Worse than ass cancer. That’s how my laid-back, Kowabunga-lifestyle brother describes anything that goes slightly wrong.
It’s usually food-related. Like when he moved to Michigan for med school and could no longer get his preferred type of pizza. That was way worse than ass cancer.
So was the time the restaurant he wanted was two miles from the exit on a road trip.
And, oddly for a future doctor, someone sneezing in his general vicinity is also So. Much. Worse. than ass cancer.
In Thor’s world, there’s a long list.
In my world, there aren’t quite as many things. I did, however, find one this morning.
Google failed me when I was trying to search for a line I know I’ve read somewhere on the interwebs…I just don’t know where. Or exactly how the person phrased it. Or really any particularly helpful details.
I just remember the general idea: “Magic is the new mindfulness.”
I want so badly to find the article because I love that idea. Mindfulness has taken the world by storm. If magic is going to do that next, then…
Well, I don’t know. It’s too exciting of a concept for me to put into words. Magic as the next cultural obsession??
Not pulling rabbits out of hats or David Blaine-style illusions, either. Magic. Full on, witchy, manifesting, woo-woo, mystical magic. The kind Liz Gilbert and Martha Beck and shamans and medicine men and women talk about. That kind of magic becoming so accepted that it gets the amount of press that mindfulness has gotten over the last decade? Could there even be a better time to better time to be alive?!?!

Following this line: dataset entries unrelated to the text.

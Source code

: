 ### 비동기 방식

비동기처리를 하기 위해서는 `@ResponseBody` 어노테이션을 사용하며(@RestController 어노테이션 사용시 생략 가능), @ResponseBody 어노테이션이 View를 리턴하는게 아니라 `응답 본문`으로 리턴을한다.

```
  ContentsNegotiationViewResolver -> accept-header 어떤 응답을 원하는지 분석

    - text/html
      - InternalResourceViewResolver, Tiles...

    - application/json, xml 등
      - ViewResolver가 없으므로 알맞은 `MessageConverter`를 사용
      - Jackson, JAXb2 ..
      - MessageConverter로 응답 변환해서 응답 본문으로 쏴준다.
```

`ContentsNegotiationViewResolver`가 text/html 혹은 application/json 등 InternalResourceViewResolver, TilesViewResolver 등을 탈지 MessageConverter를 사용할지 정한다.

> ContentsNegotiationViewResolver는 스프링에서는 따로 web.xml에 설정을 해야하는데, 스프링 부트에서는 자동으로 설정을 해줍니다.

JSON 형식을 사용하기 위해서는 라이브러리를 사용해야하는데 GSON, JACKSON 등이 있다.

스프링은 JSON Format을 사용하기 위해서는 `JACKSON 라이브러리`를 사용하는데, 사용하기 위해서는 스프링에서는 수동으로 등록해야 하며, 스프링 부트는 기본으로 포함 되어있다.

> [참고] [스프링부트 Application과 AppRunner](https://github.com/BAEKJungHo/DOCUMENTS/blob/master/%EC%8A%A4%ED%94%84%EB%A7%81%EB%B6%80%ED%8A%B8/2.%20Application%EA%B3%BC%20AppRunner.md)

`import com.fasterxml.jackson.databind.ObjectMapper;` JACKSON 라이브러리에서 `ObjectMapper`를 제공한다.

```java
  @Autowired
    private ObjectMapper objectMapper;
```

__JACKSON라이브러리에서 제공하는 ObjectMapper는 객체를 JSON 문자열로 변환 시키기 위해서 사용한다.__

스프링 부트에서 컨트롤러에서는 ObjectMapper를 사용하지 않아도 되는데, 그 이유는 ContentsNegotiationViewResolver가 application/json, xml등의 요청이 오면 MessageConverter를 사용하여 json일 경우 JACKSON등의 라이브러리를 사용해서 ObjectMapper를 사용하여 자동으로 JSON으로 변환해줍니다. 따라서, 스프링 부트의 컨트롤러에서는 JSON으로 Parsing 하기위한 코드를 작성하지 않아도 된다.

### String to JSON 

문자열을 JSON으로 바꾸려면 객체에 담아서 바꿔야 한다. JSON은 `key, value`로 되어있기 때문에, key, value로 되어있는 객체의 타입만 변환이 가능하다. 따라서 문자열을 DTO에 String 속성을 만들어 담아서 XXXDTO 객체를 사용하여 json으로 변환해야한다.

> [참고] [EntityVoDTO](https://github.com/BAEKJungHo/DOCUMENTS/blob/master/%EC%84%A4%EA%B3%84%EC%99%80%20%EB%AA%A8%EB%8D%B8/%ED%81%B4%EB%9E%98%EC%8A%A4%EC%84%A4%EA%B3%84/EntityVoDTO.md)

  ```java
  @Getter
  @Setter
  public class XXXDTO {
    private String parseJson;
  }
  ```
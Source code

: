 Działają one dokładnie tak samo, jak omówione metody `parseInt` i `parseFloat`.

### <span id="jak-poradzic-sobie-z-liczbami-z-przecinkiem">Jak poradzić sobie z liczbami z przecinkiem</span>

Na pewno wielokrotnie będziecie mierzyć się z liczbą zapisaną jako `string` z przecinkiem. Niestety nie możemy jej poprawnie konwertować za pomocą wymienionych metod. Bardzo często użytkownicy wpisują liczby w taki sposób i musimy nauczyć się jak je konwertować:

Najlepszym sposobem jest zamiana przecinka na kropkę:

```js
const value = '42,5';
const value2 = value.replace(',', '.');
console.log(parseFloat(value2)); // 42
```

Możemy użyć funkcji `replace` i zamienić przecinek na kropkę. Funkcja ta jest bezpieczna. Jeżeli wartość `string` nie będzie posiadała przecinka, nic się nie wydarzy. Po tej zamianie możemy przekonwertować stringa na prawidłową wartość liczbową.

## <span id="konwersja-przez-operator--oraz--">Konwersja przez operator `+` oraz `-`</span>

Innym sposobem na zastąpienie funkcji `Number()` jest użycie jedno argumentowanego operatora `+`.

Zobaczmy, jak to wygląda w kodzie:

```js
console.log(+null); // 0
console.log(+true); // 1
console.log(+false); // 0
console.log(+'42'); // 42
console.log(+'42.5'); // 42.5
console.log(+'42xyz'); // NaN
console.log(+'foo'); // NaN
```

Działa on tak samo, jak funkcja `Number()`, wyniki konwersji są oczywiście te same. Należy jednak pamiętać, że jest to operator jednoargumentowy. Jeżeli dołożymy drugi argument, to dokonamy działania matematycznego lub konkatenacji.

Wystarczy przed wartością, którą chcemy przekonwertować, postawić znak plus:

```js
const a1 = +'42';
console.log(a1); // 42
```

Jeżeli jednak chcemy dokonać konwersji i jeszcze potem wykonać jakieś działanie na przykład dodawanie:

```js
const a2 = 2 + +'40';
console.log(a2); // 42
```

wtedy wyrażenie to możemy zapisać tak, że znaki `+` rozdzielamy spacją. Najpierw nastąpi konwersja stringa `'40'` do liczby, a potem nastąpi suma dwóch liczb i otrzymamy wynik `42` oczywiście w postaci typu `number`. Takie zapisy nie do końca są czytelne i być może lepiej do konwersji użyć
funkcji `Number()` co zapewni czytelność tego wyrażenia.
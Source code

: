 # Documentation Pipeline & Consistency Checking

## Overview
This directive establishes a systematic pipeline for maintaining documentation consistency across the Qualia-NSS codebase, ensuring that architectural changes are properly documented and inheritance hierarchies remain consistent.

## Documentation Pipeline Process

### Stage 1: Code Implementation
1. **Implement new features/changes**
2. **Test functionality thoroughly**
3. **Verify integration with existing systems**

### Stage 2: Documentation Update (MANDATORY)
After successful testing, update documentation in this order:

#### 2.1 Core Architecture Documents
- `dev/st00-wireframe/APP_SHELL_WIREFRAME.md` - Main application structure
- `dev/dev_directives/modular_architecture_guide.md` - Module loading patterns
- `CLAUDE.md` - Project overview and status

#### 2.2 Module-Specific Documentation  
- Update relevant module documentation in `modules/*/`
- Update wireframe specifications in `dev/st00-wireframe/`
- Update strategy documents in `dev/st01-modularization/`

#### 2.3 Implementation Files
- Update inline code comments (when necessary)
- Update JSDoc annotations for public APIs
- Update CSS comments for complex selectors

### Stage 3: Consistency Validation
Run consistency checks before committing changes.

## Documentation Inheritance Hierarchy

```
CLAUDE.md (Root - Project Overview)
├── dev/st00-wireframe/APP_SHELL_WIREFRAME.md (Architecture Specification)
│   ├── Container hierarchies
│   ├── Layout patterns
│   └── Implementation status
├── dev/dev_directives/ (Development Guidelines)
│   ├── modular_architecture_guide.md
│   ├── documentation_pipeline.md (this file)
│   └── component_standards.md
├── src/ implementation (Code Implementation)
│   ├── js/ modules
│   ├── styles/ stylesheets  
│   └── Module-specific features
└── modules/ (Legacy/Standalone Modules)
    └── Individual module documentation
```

But I can’t find the freaking article. Which is a bummer.
Fortunately, I believe in magic…and mindfulness. So, instead of being disappointed, I listened as my brain went, “This is worse than ass cancer,” then had a thoroughly delightful morning cackling away as I wrote this article.
Because, to me, having a way to shift your mood is magic. The most useful kind of practical magic, in fact.
I spent a long time not knowing how to shift out of misery and exhaustion and general depression-slash-burn-out-y-blah-ness in my younger years. Then, thanks in large part to shamanism and other mystical practices, I found a way out. One that, for this particular gal, happened to be even more fun than my forays with mindfulness.
So I’ve gone deeper and deeper and deeper. Fun and effective? Sign me up.
Hopefully, I’ll get to play a part in helping to make magic the next mindfulness. I happen to believe that we start cultural revolutions by talking about interesting ideas with our pals, so here I am, doing that.
And, if it helps, maybe consider this magic trick the next time you find yourself feeling disappointed: channel your inner Thor and call whatever bummed you out “worse than ass cancer.”
If it shifts your mood as well as it shifted mine–well, that’s magic, plain and simple.
Also, my apologies to all the folks out there who actually have ass cancer. Seems like it’s the pits. Please pardon my family’s irreverent sense of humor. Or consider adopting it for yourself because, after magic, irreverent humor is the best.